▶ **What is being asked**: Set down exactly the lines below, starting at the one that contains "Guy Windsor DOC" and ending at the one that contains "Windsor Mobi Online", with both of those lines included and nothing else.

______________________________

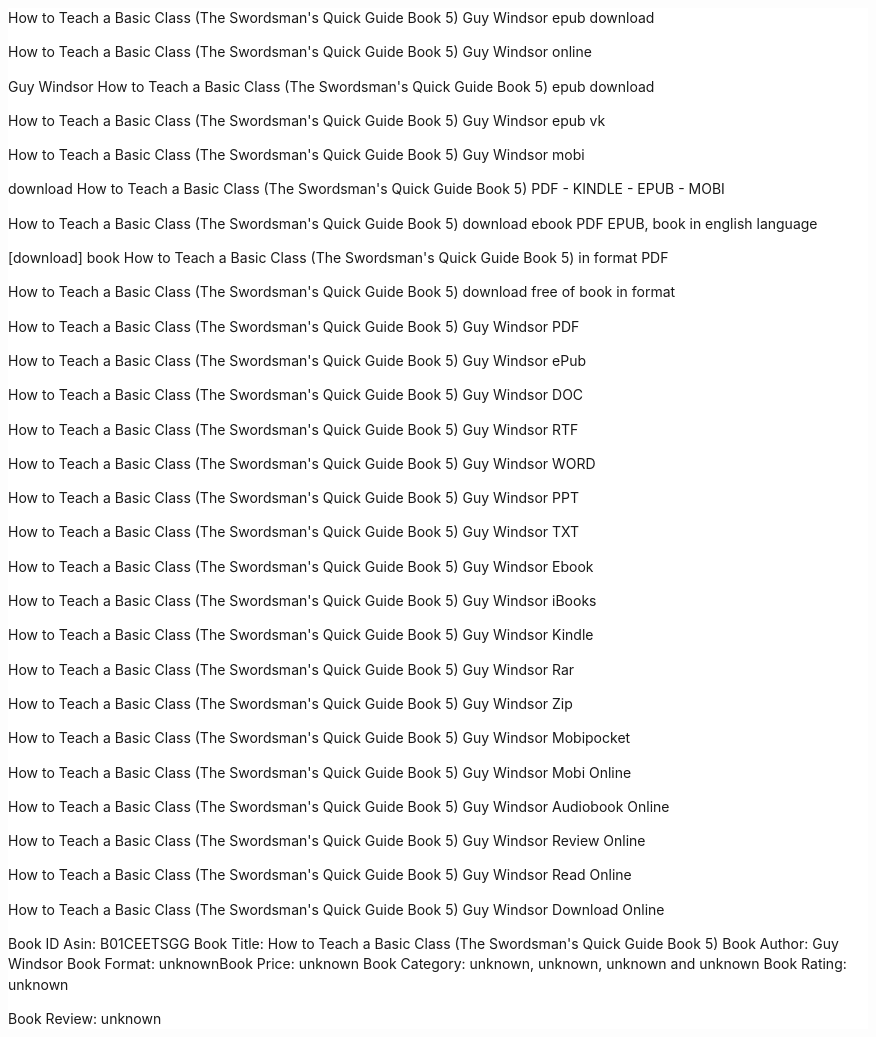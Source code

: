 How to Teach a Basic Class (The Swordsman's Quick Guide Book 5) Guy Windsor epub download

How to Teach a Basic Class (The Swordsman's Quick Guide Book 5) Guy Windsor online

Guy Windsor How to Teach a Basic Class (The Swordsman's Quick Guide Book 5) epub download

How to Teach a Basic Class (The Swordsman's Quick Guide Book 5) Guy Windsor epub vk

How to Teach a Basic Class (The Swordsman's Quick Guide Book 5) Guy Windsor mobi

download How to Teach a Basic Class (The Swordsman's Quick Guide Book 5) PDF - KINDLE - EPUB - MOBI

How to Teach a Basic Class (The Swordsman's Quick Guide Book 5) download ebook PDF EPUB, book in english language

[download] book How to Teach a Basic Class (The Swordsman's Quick Guide Book 5) in format PDF

How to Teach a Basic Class (The Swordsman's Quick Guide Book 5) download free of book in format

How to Teach a Basic Class (The Swordsman's Quick Guide Book 5) Guy Windsor PDF

How to Teach a Basic Class (The Swordsman's Quick Guide Book 5) Guy Windsor ePub

How to Teach a Basic Class (The Swordsman's Quick Guide Book 5) Guy Windsor DOC

How to Teach a Basic Class (The Swordsman's Quick Guide Book 5) Guy Windsor RTF

How to Teach a Basic Class (The Swordsman's Quick Guide Book 5) Guy Windsor WORD

How to Teach a Basic Class (The Swordsman's Quick Guide Book 5) Guy Windsor PPT

How to Teach a Basic Class (The Swordsman's Quick Guide Book 5) Guy Windsor TXT

How to Teach a Basic Class (The Swordsman's Quick Guide Book 5) Guy Windsor Ebook

How to Teach a Basic Class (The Swordsman's Quick Guide Book 5) Guy Windsor iBooks

How to Teach a Basic Class (The Swordsman's Quick Guide Book 5) Guy Windsor Kindle

How to Teach a Basic Class (The Swordsman's Quick Guide Book 5) Guy Windsor Rar

How to Teach a Basic Class (The Swordsman's Quick Guide Book 5) Guy Windsor Zip

How to Teach a Basic Class (The Swordsman's Quick Guide Book 5) Guy Windsor Mobipocket

How to Teach a Basic Class (The Swordsman's Quick Guide Book 5) Guy Windsor Mobi Online

How to Teach a Basic Class (The Swordsman's Quick Guide Book 5) Guy Windsor Audiobook Online

How to Teach a Basic Class (The Swordsman's Quick Guide Book 5) Guy Windsor Review Online

How to Teach a Basic Class (The Swordsman's Quick Guide Book 5) Guy Windsor Read Online

How to Teach a Basic Class (The Swordsman's Quick Guide Book 5) Guy Windsor Download Online

Book ID Asin: B01CEETSGG
Book Title: How to Teach a Basic Class (The Swordsman's Quick Guide Book 5)
Book Author: Guy Windsor
Book Format: unknownBook Price: unknown
Book Category: unknown, unknown, unknown and unknown
Book Rating: unknown

Book Review: unknown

______________________________

▶ **Solution to this task**:
How to Teach a Basic Class (The Swordsman's Quick Guide Book 5) Guy Windsor DOC

How to Teach a Basic Class (The Swordsman's Quick Guide Book 5) Guy Windsor RTF

How to Teach a Basic Class (The Swordsman's Quick Guide Book 5) Guy Windsor WORD

How to Teach a Basic Class (The Swordsman's Quick Guide Book 5) Guy Windsor PPT

How to Teach a Basic Class (The Swordsman's Quick Guide Book 5) Guy Windsor TXT

How to Teach a Basic Class (The Swordsman's Quick Guide Book 5) Guy Windsor Ebook

How to Teach a Basic Class (The Swordsman's Quick Guide Book 5) Guy Windsor iBooks

How to Teach a Basic Class (The Swordsman's Quick Guide Book 5) Guy Windsor Kindle

How to Teach a Basic Class (The Swordsman's Quick Guide Book 5) Guy Windsor Rar

How to Teach a Basic Class (The Swordsman's Quick Guide Book 5) Guy Windsor Zip

How to Teach a Basic Class (The Swordsman's Quick Guide Book 5) Guy Windsor Mobipocket

How to Teach a Basic Class (The Swordsman's Quick Guide Book 5) Guy Windsor Mobi Online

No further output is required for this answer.